Joe McCarthy’s Communist witch hunts and the ensuing Hollywood blacklist may have seemed misty water-colored memories of sixty-year-old injustices when Joe Gilford’s Finks made its off-Broadway debut in the Obama-era early 2010s. Such is not the case a half dozen-years later, just one of many reasons not to miss its searing Los Angeles Premiere at Rogue Machine Theatre.
French Stewart stars as comic Mickey Dobbs, whose recent gigs just might lead to his own weekly Show Of Shows should the TV gods choose to smile down on him.
In the meantime, the Wisconsin senators’s attack on “un-American activities” provides Mickey with plenty of laugh fodder, particularly at soirees sponsored by left-leaning organizations like American Peace Mobilization and United Public Workers of America.

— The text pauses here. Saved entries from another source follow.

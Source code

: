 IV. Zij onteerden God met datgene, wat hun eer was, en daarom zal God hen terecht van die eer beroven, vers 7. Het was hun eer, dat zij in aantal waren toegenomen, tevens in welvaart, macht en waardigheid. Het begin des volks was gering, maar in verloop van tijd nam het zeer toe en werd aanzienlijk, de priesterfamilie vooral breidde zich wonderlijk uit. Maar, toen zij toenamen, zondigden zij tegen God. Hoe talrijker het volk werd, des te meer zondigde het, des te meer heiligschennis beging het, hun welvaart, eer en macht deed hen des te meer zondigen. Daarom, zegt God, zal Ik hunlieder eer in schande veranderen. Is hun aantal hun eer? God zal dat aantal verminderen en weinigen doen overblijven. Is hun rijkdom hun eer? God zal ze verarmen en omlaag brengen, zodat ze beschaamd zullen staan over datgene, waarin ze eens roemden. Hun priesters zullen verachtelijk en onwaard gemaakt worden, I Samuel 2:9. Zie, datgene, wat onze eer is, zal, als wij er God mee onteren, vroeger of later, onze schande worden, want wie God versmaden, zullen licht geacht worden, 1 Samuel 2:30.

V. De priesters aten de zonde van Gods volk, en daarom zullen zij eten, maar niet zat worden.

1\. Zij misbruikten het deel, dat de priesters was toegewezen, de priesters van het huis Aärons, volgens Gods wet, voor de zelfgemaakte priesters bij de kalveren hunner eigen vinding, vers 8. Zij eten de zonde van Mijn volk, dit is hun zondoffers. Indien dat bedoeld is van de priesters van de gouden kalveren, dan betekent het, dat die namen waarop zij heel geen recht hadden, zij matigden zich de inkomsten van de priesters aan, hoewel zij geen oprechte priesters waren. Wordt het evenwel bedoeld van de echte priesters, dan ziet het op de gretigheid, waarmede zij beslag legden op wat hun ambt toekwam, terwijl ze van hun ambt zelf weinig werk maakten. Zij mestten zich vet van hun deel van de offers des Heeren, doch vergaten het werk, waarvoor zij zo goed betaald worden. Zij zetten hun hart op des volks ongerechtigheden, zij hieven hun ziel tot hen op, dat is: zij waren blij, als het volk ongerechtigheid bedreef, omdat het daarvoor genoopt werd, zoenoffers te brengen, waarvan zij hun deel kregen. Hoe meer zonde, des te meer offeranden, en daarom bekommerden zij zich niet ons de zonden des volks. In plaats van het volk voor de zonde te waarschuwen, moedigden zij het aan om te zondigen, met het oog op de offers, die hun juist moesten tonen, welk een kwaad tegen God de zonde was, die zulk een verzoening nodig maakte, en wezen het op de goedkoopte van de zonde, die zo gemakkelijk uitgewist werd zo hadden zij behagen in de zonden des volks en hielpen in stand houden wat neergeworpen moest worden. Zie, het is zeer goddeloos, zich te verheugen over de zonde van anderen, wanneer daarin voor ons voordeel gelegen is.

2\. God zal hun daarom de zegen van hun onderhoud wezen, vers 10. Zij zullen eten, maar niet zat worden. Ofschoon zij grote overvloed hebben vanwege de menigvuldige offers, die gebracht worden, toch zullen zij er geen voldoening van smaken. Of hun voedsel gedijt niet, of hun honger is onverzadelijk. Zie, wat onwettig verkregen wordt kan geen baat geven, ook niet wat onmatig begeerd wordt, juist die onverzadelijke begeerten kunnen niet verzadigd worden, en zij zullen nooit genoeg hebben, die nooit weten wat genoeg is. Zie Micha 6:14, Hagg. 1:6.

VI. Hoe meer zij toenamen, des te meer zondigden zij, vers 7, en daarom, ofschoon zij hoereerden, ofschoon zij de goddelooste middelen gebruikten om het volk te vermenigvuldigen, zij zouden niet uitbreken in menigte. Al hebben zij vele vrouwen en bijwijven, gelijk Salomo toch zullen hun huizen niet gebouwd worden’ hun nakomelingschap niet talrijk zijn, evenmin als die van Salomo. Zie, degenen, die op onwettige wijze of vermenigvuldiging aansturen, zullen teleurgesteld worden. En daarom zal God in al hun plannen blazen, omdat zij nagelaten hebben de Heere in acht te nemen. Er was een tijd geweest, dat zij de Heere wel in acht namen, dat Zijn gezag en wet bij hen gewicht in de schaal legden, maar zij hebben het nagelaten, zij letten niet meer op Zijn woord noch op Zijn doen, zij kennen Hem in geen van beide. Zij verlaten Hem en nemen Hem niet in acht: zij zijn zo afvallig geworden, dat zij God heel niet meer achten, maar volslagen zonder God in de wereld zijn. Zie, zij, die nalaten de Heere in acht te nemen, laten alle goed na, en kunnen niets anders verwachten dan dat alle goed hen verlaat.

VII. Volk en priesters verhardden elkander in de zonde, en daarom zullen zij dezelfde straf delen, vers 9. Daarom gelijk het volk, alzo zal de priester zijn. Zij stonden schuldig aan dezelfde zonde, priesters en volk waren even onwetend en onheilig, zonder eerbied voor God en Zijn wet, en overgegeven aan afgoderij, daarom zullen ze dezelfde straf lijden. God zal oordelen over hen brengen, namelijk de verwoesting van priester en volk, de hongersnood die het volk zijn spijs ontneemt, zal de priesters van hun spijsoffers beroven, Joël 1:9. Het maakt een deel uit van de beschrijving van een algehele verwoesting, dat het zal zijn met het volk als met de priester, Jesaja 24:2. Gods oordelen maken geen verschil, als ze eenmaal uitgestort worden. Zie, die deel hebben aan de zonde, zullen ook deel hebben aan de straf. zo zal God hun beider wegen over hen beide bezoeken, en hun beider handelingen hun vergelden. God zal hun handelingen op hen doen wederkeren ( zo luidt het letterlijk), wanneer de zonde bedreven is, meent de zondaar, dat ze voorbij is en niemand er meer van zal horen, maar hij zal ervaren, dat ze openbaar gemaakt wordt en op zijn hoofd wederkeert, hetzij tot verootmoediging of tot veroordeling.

Adding to Mickey’s optimistic outlook these days is his budding romance with voice-over actress Natalie Meltzer (Vanessa Claire Stewart), whose advocacy of day care for working women, better pay for teachers, and peace on earth would seem the least of her concerns were these goals not seen by McCarthy and his minions as a slippery slope towards worldwide communist domination.
As Mickey and Natalie’s romance blossoms and the Mickey Dobbs Show seems on the verge of getting greenlit, newspaper columnists like Dorothy Kilgallen, Ed Sullivan, and Walter Winchell are hard at work publishing the names of supposed communists.
Meanwhile, Hollywood luminaries like Elia Kazan, Budd Schulberg, and Lee J. Cobb are naming names before congress (among them playwright Gilford’s parents Joe and Madeline) and those daring to invoke the Fifth Amendment find themselves blacklisted, quite possibly for life.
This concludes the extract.